あなたの隣のプレインズウォーカー 第109回 Youは何しにカルドハイムへ?

若月 繭子

はじめに

こんにちは、若月です。

年明けに発売される新セット『カルドハイム』。少しずつ情報も出始めています。北欧神話!ヴァイキング!そしてメタル!!公式がプレイリストを公開&有名なメタルバンドがカードプレビューを担当とかすごい。私も「世界観を理解するために」と聴きましたが、以来すっかりはまってしまいまして、いろいろなメタルミュージックに手を出しています。いやあ、新しい世界が開けた。

さて、そんな『カルドハイム』に再登場するらしいプレインズウォーカー2人、ケイヤとティボルトを取り上げます。いつもよりちょっと短いけれど許してね!

1. ケイヤ

『カルドハイム』キーアート

『カルドハイム』キーアート

ヴァイキング世界で何してるんですか!

イクサラン次元で海賊をやっていたヴラスカもそうでしたが、がらりと異なる雰囲気の世界で楽しそうですね。カードもいち早く公開されていました。

なさけ むよう! でも実際ケイヤは結構情け深いよ?

『灯争大戦』のエピローグにてケイヤは「誓い」を立て、ゲートウォッチに加わりました。誰かとともに戦う素晴らしさを実感し、ギデオンの犠牲に心を打たれた彼女は、自分はただの暗殺者や泥棒ではないと示したい、多元宇宙の英雄になりたいと願ったのでした。

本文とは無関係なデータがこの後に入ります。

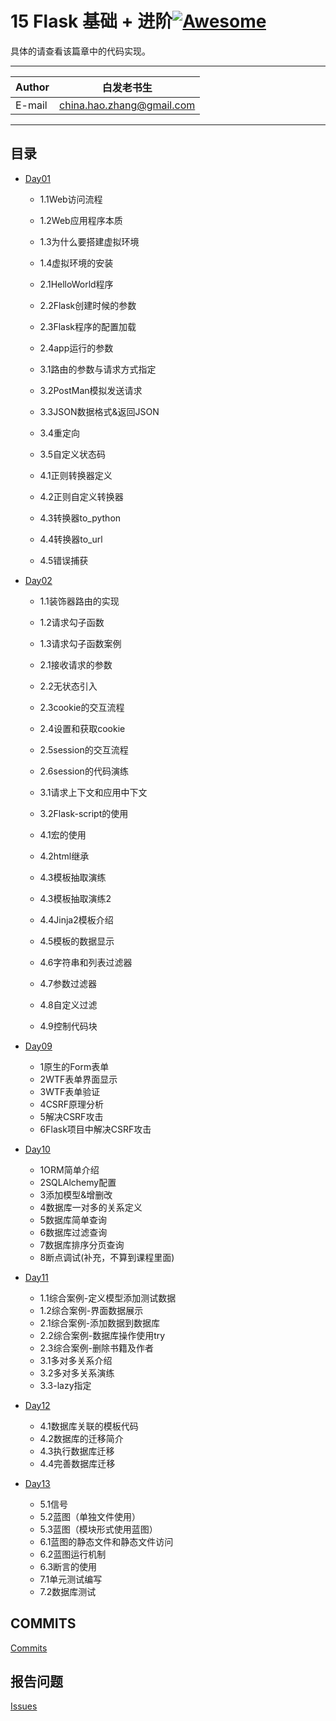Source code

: # 15 Flask 基础 + 进阶[![Awesome](https://cdn.rawgit.com/sindresorhus/awesome/d7305f38d29fed78fa85652e3a63e154dd8e8829/media/badge.svg)](https://github.com/sindresorhus/awesome)

具体的请查看该篇章中的代码实现。
****
	
|Author|白发老书生|
|---|---
|E-mail|china.hao.zhang@gmail.com

****


<h2 id="catalog">目录</h2>

* [Day01](#day01)
    * 1.1Web访问流程
    * 1.2Web应用程序本质
    * 1.3为什么要搭建虚拟环境
    * 1.4虚拟环境的安装
  
    * 2.1HelloWorld程序
    * 2.2Flask创建时候的参数
    * 2.3Flask程序的配置加载
    * 2.4app运行的参数

    * 3.1路由的参数与请求方式指定
    * 3.2PostMan模拟发送请求
    * 3.3JSON数据格式&返回JSON
    * 3.4重定向
    * 3.5自定义状态码

    * 4.1正则转换器定义
    * 4.2正则自定义转换器
    * 4.3转换器to_python
    * 4.4转换器to_url
    * 4.5错误捕获
    
* [Day02](#day02)
    * 1.1装饰器路由的实现
    * 1.2请求勾子函数
    * 1.3请求勾子函数案例
   
    * 2.1接收请求的参数
    * 2.2无状态引入
    * 2.3cookie的交互流程
    * 2.4设置和获取cookie
    * 2.5session的交互流程
    * 2.6session的代码演练
    
    * 3.1请求上下文和应用中下文
    * 3.2Flask-script的使用
    
    * 4.1宏的使用
    * 4.2html继承
    * 4.3模板抽取演练
    * 4.3模板抽取演练2
    * 4.4Jinja2模板介绍
    * 4.5模板的数据显示
    * 4.6字符串和列表过滤器
    * 4.7参数过滤器
    * 4.8自定义过滤
    * 4.9控制代码块
    
* [Day09](#day09)
    * 1原生的Form表单
    * 2WTF表单界面显示
    * 3WTF表单验证
    * 4CSRF原理分析
    * 5解决CSRF攻击
    * 6Flask项目中解决CSRF攻击
    
* [Day10](#day10)
    * 1ORM简单介绍
    * 2SQLAlchemy配置
    * 3添加模型&增删改
    * 4数据库一对多的关系定义
    * 5数据库简单查询
    * 6数据库过滤查询
    * 7数据库排序分页查询
    * 8断点调试(补充，不算到课程里面)
    
* [Day11](#day11)
    * 1.1综合案例-定义模型添加测试数据
    * 1.2综合案例-界面数据展示
    * 2.1综合案例-添加数据到数据库
    * 2.2综合案例-数据库操作使用try
    * 2.3综合案例-删除书籍及作者
    * 3.1多对多关系介绍
    * 3.2多对多关系演练
    * 3.3-lazy指定
    
* [Day12](#day12)
    * 4.1数据库关联的模板代码
    * 4.2数据库的迁移简介
    * 4.3执行数据库迁移
    * 4.4完善数据库迁移
    
* [Day13](#day13)
    * 5.1信号
    * 5.2蓝图（单独文件使用）
    * 5.3蓝图（模块形式使用蓝图）
    * 6.1蓝图的静态文件和静态文件访问
    * 6.2蓝图运行机制
    * 6.3断言的使用
    * 7.1单元测试编写
    * 7.2数据库测试

## COMMITS

[Commits](https://github.com/HaoZhang95/PythonAndMachineLearning/commits/master)

## 报告问题

[Issues](https://github.com/HaoZhang95/PythonAndMachineLearning/issues)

そんな新たな生き方へ向かおうとした矢先、ラヴニカの全ギルドから戦犯であるリリアナの暗殺を命じられます。ケイヤはその任務を受領してドミナリアへ向かいますが、現地での出来事や同行者2人の説得を受け、リリアナは過去を償おうとしていると判断します。ギルドに対してはリリアナの死を巧みに偽装し、フィオーラ次元で再度彼女に合流すると、故郷Tolvadaへと向かいました。詳細についてはこれまでの回で解説しています。

ケイヤの再登場に関しては、いくつかの疑問があるかと思います。以下、私なりの回答です。

■何しにカルドハイムへ来たの?

今のところ判明していません。ジェイスと同じく、ケイヤも『灯争大戦』と後日談のあとに故郷へ向かったはずなのですが。執筆タイミングの関係なのか、後日談と最近のセットとの繋がりはちょっとよくわからないことになっています。

ジェイスについては『ゼンディカーの夜明け』でメインキャラクターの1人として登場していました。彼も第99回で解説しましたように、もろもろが解決したあとに故郷ヴリンへ向かったはずです。一方『ゼンディカーの夜明け』の時間軸は、話中の記述から『灯争大戦』および後日談のあととわかります。つまり、ヴリンへ行って帰ってきたあとなんでしょうね。そのうち、ジェイス帰郷編のセットがくるのかなと私は楽しみにしていたのですがちょっと残念。

上で「『灯争大戦』および後日談のあと」とは書きましたが、具体的にどのくらいあとなのかはわかりません。ケイヤも故郷の問題が解決してカルドハイムへ来たのか、あるいは手がかりか何かを求めてのことか。その辺はおいおい明かされたらいいな。

■オルゾフ組はどうしたの?

オルゾフの簒奪者、ケイヤ

一応、ケイヤは今も名目上はオルゾフ組のギルドマスターです。完全にその座を手放したわけではありません。本人としてはさっさと手放したいのですが、魔法的に難しいようです。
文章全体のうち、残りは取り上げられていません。